[AIM OF THE TASK]: In how many lines of the entries below does "overline" appear? Give only the number.

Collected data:
Content starts

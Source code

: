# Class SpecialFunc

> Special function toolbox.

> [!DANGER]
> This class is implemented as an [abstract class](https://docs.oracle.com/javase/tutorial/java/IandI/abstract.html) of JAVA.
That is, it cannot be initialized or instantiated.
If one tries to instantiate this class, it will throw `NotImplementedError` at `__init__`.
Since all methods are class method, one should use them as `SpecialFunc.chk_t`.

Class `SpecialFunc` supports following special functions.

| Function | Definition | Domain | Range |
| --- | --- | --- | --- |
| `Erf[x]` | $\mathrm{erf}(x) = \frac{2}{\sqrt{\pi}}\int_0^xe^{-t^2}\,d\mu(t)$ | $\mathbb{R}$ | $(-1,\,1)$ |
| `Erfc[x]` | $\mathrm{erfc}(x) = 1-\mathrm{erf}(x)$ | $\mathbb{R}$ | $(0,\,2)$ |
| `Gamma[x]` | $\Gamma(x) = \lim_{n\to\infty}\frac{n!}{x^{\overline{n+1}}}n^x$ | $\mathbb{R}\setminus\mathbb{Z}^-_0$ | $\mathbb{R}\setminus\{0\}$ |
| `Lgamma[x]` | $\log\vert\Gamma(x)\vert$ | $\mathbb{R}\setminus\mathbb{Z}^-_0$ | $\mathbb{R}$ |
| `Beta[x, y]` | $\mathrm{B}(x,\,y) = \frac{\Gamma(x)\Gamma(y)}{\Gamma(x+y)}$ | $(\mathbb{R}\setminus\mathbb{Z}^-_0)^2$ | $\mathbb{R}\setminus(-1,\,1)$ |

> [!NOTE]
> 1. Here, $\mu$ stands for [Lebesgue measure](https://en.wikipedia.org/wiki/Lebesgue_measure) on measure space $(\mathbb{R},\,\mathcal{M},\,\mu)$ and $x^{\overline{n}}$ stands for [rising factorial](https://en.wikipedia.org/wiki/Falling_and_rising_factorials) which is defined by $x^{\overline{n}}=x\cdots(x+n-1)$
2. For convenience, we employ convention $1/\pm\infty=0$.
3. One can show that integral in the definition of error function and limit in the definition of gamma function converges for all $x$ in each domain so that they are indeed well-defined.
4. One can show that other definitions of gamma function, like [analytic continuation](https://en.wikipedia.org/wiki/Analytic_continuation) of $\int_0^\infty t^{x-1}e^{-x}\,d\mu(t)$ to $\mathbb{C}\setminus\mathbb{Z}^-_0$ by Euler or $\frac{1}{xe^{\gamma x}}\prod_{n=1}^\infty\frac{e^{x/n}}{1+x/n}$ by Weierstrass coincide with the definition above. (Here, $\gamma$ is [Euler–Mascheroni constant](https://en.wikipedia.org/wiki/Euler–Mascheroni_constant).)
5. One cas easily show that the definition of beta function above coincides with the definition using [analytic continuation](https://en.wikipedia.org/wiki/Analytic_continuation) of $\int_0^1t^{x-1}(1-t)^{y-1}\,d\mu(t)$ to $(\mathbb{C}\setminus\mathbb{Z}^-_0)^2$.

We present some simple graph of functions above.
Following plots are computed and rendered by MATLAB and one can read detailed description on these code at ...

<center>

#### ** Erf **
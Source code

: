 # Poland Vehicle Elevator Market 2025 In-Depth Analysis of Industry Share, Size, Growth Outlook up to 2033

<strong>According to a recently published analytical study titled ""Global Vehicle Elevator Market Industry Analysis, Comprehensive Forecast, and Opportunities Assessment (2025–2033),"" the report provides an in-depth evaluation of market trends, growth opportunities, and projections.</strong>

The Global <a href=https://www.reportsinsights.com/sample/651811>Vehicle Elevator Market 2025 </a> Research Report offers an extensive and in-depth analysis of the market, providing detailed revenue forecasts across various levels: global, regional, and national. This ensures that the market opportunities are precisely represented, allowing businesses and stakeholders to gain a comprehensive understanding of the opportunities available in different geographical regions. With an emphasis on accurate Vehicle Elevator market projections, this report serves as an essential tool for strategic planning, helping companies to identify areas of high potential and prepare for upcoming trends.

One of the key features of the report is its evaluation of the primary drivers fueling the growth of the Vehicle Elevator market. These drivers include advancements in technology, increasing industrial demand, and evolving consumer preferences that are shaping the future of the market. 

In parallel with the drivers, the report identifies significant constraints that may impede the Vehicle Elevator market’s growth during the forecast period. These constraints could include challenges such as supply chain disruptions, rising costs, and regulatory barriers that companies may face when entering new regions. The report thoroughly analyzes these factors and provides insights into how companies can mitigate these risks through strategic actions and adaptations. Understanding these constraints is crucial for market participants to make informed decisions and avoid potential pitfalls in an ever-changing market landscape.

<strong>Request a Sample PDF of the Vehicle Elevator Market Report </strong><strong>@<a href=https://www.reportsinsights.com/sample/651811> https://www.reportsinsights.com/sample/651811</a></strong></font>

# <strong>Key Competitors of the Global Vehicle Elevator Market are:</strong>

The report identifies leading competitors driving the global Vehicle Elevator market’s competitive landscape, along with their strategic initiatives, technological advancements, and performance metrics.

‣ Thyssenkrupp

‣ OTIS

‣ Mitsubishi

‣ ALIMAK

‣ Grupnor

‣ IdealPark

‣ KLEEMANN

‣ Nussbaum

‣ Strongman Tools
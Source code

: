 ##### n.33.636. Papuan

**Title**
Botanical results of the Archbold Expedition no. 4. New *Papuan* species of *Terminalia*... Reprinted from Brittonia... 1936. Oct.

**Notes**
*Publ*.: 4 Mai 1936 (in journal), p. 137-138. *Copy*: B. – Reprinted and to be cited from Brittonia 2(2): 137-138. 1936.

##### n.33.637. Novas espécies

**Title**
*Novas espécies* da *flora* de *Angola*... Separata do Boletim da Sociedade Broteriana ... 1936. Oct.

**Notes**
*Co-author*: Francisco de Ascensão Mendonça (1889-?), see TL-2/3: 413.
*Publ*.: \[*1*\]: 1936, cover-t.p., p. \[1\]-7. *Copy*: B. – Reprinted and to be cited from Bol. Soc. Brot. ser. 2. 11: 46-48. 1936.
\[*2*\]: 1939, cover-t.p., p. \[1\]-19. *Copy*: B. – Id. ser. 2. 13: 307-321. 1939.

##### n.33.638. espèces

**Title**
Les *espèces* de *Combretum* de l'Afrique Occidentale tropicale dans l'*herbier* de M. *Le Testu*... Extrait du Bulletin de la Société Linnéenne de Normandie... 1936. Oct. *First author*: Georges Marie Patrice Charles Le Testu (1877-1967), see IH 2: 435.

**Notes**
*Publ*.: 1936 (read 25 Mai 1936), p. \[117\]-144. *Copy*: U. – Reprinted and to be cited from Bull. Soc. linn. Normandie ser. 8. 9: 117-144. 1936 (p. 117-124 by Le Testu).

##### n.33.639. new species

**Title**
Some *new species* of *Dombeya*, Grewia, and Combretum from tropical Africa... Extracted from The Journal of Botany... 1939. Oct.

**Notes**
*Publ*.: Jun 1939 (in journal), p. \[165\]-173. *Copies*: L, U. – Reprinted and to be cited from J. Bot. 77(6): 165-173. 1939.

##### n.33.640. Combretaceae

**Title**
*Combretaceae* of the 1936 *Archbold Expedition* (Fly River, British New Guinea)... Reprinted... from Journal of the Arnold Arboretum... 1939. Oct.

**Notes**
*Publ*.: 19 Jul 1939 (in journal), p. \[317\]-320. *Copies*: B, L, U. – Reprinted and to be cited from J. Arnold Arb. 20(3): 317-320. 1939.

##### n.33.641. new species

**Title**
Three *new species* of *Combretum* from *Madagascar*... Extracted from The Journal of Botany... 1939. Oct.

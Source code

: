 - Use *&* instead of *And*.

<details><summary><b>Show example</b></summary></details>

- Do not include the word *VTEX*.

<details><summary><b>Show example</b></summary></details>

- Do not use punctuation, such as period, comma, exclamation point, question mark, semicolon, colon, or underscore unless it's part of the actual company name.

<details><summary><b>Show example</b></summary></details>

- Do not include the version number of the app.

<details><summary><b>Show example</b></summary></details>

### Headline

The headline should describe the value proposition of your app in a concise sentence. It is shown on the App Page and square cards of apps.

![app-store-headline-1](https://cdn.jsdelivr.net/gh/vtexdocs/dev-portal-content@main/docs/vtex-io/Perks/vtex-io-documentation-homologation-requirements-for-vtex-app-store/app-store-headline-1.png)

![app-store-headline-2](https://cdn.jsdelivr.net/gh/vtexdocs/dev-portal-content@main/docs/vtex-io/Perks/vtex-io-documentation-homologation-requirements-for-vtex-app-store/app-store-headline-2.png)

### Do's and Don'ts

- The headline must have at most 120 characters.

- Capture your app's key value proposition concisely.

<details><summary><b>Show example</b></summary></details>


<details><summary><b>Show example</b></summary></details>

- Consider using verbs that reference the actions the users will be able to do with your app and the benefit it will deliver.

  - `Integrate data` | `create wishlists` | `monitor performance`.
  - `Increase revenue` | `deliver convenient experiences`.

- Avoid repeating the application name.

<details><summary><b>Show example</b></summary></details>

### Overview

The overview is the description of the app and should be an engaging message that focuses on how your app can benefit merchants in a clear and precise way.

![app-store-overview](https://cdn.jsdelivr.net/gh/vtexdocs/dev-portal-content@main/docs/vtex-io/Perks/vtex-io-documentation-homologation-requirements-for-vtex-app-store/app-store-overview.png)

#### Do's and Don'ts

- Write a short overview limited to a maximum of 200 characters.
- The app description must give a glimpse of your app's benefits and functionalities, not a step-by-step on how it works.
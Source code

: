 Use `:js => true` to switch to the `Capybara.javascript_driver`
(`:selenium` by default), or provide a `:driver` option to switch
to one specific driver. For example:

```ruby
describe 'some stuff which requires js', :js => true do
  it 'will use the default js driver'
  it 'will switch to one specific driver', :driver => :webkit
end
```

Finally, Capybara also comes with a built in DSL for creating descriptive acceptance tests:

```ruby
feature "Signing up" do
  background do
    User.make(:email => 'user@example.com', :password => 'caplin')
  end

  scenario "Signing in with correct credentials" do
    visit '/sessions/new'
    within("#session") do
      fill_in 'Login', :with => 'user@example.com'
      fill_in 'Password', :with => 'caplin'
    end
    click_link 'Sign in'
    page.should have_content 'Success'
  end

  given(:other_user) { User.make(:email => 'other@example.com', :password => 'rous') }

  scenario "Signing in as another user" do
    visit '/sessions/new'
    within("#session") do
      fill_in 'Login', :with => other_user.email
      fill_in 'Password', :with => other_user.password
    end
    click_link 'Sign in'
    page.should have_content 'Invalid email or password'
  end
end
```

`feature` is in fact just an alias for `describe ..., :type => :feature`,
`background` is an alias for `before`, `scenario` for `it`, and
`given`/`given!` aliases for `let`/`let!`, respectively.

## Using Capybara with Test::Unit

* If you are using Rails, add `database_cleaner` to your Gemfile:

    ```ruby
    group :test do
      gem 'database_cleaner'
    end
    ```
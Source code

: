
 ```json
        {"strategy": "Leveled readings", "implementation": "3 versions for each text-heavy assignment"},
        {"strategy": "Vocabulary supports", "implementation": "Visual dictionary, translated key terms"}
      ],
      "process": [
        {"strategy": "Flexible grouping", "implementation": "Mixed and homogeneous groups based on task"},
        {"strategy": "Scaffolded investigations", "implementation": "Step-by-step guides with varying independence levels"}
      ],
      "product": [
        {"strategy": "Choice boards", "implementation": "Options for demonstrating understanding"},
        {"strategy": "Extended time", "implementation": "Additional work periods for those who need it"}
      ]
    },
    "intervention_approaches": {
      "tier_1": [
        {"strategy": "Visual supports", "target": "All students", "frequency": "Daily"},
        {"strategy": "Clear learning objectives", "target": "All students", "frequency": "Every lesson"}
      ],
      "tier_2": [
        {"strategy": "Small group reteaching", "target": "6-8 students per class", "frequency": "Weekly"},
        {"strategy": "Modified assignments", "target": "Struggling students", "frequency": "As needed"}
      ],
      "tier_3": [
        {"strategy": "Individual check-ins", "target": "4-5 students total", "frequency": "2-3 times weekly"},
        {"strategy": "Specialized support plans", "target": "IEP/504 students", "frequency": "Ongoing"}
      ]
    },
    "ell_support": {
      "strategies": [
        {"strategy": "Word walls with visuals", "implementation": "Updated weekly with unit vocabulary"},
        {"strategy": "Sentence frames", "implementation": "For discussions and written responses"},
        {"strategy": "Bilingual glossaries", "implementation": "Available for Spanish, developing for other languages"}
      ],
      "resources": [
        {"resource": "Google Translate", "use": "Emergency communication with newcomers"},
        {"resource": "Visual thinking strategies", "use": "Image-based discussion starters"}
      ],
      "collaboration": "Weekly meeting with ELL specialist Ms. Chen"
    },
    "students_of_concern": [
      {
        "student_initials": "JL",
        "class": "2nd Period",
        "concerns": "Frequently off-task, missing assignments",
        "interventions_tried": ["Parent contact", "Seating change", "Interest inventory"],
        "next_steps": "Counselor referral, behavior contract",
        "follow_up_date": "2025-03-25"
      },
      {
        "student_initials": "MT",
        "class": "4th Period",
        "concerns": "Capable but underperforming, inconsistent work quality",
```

Content ends

[EXERCISE SOLUTION]: 2